(Source records Opens)

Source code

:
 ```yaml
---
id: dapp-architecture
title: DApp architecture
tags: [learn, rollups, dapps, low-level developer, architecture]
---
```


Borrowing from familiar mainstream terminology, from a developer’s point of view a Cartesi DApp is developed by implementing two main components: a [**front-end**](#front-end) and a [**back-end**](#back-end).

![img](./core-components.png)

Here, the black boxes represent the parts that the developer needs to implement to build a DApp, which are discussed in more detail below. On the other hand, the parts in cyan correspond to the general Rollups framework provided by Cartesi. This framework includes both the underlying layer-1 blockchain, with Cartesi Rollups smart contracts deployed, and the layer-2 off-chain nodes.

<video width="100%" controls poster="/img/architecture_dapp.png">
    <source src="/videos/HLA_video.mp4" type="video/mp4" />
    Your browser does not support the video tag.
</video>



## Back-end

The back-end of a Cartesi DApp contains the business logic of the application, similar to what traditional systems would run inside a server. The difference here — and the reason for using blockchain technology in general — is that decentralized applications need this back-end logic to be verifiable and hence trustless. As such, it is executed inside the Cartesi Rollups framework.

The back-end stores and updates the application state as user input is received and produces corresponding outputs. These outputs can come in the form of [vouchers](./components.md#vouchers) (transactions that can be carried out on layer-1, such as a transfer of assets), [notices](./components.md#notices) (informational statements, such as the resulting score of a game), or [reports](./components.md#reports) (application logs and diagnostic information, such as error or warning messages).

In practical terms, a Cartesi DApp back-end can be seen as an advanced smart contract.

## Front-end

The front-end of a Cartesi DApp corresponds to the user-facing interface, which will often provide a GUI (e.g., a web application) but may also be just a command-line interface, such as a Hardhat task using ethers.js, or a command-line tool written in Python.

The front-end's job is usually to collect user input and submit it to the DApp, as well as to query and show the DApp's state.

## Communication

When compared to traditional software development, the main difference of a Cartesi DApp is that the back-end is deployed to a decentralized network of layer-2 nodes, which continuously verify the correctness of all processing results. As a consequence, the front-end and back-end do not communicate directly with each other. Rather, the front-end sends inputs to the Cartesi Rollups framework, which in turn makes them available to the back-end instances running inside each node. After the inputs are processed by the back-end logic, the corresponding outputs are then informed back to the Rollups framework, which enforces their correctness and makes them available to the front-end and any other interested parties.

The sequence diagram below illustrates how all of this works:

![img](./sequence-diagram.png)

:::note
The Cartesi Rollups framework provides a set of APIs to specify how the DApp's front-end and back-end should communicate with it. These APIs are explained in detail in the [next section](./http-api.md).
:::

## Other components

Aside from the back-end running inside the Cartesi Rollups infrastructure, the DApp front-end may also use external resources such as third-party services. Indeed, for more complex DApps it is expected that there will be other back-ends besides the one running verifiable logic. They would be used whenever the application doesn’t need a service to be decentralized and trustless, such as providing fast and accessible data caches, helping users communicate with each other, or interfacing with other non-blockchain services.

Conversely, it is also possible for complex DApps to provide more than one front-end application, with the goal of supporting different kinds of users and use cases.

(Source records Closes)

• What you should do
Starting at the first line of the data above, retype each line exactly until you reach the line containing "## Back-end", and include that line too.

• Expected output
Source code

:
 ```yaml
---
id: dapp-architecture
title: DApp architecture
tags: [learn, rollups, dapps, low-level developer, architecture]
---
```


Borrowing from familiar mainstream terminology, from a developer’s point of view a Cartesi DApp is developed by implementing two main components: a [**front-end**](#front-end) and a [**back-end**](#back-end).

![img](./core-components.png)

Here, the black boxes represent the parts that the developer needs to implement to build a DApp, which are discussed in more detail below. On the other hand, the parts in cyan correspond to the general Rollups framework provided by Cartesi. This framework includes both the underlying layer-1 blockchain, with Cartesi Rollups smart contracts deployed, and the layer-2 off-chain nodes.

<video width="100%" controls poster="/img/architecture_dapp.png">
    <source src="/videos/HLA_video.mp4" type="video/mp4" />
    Your browser does not support the video tag.
</video>



## Back-end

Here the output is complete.